You get quite a few options to choose from in the Camo desktop app to customize the video feed. That includes 720p video quality and zoom options, and you can remove the watermark. Much of this is free, but unfortunately, you’ll need to pay for Camo Pro for several nifty features, like 4K recording, the ability to switch lenses, and Portrait mode (iPhone owners are likely better off using Apple’s Continuity Camera, which we detail further below). Camo offers a few payment options: a lifetime license ($100), an annual subscription ($50), or a monthly subscription ($9).
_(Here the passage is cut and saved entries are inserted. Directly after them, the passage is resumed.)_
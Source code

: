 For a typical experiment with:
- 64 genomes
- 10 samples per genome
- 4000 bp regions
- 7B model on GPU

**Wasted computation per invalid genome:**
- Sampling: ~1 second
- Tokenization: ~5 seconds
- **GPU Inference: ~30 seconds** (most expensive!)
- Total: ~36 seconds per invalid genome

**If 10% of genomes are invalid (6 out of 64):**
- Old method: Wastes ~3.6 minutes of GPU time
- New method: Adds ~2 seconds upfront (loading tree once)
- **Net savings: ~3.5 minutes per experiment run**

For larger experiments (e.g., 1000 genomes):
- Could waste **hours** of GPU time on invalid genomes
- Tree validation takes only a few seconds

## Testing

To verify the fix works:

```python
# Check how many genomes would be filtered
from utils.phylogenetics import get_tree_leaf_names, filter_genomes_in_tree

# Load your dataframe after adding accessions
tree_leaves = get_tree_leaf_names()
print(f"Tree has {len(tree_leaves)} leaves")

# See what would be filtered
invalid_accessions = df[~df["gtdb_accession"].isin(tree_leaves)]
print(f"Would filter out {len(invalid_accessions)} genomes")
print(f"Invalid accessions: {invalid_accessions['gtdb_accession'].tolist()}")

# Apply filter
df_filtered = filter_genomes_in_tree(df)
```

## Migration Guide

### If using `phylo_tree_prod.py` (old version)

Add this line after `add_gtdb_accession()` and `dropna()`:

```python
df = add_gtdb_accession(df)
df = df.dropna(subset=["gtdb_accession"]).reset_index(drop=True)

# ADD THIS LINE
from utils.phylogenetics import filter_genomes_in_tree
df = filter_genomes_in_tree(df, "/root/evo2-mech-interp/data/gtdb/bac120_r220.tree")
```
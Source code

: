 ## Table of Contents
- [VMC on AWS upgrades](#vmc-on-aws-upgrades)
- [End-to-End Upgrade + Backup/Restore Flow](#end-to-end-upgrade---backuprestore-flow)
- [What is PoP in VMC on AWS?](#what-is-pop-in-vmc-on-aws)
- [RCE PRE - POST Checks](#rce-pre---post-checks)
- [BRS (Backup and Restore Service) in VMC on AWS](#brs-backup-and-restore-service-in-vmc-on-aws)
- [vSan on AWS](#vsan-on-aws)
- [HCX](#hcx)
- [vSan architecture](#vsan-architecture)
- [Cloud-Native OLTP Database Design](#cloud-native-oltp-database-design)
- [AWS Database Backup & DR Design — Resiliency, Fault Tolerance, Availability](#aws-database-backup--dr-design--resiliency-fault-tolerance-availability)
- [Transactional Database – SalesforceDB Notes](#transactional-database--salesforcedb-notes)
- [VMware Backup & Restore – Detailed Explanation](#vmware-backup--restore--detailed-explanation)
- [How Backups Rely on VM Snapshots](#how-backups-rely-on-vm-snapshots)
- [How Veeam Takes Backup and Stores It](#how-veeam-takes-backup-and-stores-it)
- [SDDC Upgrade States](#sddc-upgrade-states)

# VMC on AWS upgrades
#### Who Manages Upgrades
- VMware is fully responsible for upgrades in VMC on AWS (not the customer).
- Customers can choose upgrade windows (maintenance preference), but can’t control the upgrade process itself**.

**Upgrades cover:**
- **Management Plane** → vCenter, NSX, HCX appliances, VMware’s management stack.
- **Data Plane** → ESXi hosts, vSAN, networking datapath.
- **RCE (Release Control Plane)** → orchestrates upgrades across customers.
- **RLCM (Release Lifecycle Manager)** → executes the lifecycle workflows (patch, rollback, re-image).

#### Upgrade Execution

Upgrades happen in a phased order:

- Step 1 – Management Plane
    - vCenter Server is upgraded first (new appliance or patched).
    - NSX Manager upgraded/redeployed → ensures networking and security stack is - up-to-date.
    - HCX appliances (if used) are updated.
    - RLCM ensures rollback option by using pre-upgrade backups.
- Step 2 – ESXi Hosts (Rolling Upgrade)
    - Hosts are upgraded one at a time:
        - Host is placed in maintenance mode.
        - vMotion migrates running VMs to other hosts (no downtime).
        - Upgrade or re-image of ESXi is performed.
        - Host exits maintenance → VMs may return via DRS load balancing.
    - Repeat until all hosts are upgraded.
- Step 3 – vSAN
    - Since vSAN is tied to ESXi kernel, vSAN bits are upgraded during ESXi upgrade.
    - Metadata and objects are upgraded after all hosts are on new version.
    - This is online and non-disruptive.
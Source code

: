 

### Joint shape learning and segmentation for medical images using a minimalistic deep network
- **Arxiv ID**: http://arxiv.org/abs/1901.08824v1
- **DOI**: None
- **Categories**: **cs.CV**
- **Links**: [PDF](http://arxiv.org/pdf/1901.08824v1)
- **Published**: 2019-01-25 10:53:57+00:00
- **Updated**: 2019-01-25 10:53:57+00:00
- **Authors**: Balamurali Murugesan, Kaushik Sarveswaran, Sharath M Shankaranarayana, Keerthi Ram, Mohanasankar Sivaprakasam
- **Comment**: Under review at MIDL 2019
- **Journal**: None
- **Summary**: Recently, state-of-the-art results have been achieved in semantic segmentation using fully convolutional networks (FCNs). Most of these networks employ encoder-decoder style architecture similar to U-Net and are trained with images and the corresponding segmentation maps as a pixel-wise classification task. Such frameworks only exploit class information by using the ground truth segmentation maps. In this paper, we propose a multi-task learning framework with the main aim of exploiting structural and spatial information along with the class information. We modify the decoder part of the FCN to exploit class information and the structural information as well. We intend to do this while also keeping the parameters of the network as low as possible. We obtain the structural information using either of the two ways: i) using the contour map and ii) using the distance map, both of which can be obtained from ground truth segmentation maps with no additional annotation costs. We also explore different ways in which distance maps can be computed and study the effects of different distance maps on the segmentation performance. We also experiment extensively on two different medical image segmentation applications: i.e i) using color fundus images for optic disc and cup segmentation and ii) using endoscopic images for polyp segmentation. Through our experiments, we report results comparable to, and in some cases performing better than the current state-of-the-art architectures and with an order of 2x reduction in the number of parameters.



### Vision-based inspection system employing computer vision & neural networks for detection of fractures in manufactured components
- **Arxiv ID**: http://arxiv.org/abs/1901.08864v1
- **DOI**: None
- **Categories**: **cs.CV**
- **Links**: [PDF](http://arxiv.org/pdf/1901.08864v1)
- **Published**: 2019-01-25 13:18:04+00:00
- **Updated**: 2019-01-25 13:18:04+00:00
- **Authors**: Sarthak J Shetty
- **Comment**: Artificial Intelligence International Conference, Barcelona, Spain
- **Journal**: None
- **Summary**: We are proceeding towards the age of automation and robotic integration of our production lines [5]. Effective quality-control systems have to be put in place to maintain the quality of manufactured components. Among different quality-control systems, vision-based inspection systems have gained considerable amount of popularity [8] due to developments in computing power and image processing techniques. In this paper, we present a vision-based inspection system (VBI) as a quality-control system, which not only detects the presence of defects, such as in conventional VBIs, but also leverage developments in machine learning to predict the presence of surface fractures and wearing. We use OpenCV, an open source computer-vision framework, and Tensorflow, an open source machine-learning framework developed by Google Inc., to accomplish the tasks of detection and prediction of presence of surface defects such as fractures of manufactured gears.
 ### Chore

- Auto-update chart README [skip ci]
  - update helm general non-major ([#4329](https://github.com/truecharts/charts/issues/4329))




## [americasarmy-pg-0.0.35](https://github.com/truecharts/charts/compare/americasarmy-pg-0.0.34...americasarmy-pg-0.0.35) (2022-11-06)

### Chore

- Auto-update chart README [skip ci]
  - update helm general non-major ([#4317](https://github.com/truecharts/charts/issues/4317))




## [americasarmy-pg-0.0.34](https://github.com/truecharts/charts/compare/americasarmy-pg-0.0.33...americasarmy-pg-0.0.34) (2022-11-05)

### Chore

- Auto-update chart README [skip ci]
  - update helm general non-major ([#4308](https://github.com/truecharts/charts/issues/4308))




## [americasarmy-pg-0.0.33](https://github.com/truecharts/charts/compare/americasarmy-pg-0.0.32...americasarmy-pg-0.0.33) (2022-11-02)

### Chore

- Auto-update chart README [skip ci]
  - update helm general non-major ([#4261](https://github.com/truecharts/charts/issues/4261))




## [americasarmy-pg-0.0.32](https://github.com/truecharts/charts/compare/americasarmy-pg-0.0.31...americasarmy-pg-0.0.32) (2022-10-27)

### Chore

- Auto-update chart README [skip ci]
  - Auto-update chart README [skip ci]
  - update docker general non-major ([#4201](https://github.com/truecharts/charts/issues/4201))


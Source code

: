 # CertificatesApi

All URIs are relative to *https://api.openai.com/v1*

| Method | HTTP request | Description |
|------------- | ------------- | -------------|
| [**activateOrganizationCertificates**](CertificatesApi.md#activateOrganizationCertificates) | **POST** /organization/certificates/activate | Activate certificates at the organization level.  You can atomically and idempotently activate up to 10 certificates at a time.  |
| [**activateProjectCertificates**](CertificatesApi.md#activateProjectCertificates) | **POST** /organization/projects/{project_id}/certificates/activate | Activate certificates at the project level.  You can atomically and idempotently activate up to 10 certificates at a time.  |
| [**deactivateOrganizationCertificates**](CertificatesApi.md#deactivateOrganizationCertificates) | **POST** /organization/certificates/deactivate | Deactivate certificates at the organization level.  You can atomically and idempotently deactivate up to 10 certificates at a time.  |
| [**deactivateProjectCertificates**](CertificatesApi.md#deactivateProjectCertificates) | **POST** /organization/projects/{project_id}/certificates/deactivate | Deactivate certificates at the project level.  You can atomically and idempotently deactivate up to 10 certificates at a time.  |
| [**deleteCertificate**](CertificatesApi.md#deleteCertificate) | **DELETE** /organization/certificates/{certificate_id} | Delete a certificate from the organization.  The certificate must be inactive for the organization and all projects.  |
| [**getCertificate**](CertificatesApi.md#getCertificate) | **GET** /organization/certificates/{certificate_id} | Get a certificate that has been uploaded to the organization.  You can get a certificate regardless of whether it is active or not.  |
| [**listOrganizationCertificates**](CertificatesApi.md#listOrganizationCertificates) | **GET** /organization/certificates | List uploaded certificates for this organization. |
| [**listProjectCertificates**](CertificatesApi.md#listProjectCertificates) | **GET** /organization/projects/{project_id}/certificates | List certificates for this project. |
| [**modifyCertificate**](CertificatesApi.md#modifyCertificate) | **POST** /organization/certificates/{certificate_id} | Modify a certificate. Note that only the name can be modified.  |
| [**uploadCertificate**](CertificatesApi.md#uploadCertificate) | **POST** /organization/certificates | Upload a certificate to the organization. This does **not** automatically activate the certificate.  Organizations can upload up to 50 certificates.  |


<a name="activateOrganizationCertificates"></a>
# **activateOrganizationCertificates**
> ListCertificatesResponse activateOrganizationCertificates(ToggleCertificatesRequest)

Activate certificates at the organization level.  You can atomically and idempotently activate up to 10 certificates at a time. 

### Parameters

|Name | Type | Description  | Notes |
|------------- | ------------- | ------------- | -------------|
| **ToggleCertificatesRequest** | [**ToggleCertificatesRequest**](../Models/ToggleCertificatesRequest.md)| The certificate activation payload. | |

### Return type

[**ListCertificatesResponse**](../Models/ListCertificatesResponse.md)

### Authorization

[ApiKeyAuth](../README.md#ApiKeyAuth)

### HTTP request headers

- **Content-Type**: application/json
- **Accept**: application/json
How to Use iPhone as a Webcam for Mac With Continuity Camera

Apple’s Continuity Camera lets you use your iPhone as a webcam for your Mac—no third-party software required. Your iPhone needs to be on iOS 16 or later, and your Mac needs to be on macOS 13 Ventura or later. (iOS 16 isn’t available for the iPhone 7 or older, so you’ll need to upgrade your device.)

When you open a video-calling app with your iPhone nearby, you’ll see a pop-up explaining that you can use your iPhone as a webcam. The first time I tried to switch the camera it didn’t work, but a restart of my phone and MacBook did the trick.